The model under forward selection has lower average errors, computed with and without cross-validation, than that of the model obtained through backward elimination (Table 6). This model includes seven features—standard errors of Mean Radius and Compactness and worst mean values of Radius, Texture, Smoothness, Concavity, and Concave Points.

Table 6. Summary of classification error from WDBC with LGR model selection

Figures 3 and 4 show the ROC curves for logistic regression of the full and reduced models, respectively. Both show higher correct classification rates.
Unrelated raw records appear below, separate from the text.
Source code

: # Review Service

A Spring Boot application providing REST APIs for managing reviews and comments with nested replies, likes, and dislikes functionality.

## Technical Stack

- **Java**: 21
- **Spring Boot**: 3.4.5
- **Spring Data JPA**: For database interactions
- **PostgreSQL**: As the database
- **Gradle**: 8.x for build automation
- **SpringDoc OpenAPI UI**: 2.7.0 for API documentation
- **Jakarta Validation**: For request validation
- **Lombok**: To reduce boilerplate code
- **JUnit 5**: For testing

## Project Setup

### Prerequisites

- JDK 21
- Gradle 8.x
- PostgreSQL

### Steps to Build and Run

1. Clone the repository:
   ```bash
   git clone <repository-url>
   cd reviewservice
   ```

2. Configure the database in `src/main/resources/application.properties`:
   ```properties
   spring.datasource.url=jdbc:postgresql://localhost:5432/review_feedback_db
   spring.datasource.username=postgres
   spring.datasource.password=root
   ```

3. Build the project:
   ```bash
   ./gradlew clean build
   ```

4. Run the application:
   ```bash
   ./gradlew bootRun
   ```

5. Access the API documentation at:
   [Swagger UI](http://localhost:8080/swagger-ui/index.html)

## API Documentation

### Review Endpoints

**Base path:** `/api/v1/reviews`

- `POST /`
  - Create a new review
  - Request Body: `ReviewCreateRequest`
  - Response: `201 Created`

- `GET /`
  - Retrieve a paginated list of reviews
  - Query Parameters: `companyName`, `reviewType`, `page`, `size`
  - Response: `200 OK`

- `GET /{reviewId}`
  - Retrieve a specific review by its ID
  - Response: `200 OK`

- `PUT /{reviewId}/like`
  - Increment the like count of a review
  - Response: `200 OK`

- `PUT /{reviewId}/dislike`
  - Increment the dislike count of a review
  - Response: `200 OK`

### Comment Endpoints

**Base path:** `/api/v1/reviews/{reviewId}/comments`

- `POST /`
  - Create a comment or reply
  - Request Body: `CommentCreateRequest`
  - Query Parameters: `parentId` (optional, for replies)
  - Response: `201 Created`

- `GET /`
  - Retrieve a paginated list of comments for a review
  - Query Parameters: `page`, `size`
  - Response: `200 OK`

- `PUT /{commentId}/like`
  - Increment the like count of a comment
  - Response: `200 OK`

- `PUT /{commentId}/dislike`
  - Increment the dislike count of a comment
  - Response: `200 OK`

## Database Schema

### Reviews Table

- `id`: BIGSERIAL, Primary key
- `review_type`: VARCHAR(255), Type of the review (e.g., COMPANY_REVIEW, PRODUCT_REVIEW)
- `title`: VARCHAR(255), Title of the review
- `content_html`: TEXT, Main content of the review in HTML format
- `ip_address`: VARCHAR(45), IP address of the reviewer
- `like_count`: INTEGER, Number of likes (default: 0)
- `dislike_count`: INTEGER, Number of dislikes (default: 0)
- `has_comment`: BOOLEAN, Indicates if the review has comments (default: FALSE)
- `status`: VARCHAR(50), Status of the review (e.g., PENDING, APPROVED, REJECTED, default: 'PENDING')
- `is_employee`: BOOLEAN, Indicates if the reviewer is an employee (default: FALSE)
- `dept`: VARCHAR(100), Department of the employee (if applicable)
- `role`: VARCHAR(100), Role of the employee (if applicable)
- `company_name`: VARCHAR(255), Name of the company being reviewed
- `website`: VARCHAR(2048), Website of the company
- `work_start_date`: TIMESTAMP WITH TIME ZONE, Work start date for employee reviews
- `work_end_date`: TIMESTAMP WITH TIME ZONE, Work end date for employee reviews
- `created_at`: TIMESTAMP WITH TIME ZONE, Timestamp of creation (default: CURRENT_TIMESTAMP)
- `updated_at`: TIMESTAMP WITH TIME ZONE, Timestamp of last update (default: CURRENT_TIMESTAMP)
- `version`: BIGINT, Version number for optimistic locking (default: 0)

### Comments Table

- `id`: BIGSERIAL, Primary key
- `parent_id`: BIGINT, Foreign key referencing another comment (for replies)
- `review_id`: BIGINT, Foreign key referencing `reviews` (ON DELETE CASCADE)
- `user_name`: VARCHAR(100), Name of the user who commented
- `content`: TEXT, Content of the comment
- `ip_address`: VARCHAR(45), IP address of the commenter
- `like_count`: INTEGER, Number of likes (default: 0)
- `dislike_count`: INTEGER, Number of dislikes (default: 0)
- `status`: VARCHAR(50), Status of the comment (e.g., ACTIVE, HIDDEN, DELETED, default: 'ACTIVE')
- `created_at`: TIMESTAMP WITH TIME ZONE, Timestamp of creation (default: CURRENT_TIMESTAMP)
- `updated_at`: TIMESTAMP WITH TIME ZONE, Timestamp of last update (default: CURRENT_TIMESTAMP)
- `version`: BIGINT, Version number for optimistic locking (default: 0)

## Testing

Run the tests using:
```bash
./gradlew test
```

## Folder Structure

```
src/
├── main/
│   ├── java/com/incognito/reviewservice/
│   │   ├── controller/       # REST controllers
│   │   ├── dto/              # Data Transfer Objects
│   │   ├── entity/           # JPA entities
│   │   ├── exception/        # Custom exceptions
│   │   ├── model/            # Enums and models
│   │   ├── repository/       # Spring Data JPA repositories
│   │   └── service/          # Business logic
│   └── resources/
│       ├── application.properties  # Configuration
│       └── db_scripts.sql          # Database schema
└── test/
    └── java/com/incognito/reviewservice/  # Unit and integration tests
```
Figure 3. ROC curve for full model under LGR

Figure 4. ROC curve for reduced model under LGR

4. Discussion and Conclusions

Through empirical study of the two data sets, we discovered that the WBC and WDBC models can be reduced from 9 and 30 variables to 6 and 7 variables, respectively. We also noted that logistic regression yields a lower classification error rate than linear and quadratic discrimination for both data sets. Furthermore, quadratic discrimination outperforms linear discrimination for both data sets. This is so because the covariances of the malignant and benign populations are unequal.

Logistic regression resulted in no misclassifications for the full WDBC model and a 94.2% accuracy rate for the reduced model, which is only slightly lower than the best accuracy rate (97.5%) reported by Bennett and Mangasarian.

The k-RNN classification rule did not perform as well as k-NN classification on X_WBC, contrary to results from past research. The k-NN classification rule returned lower error rates than k-RNN for integer values less than 7 and also lower error rates than logistic regression for values greater than 3. The Mahalanobis distance function resulted in the lowest overall error rates as expected, since it is a statistical distance that takes into account the pooled covariance.

ACKNOWLEDGEMENTS

The first author’s research was supported by faculty catalyst awards at the University of West Florida (UWF). Part of the computations were done by Victoria Ding during her REU program at UWF. The authors would like to thank the referee for useful comments and suggestions on the earlier version of the paper.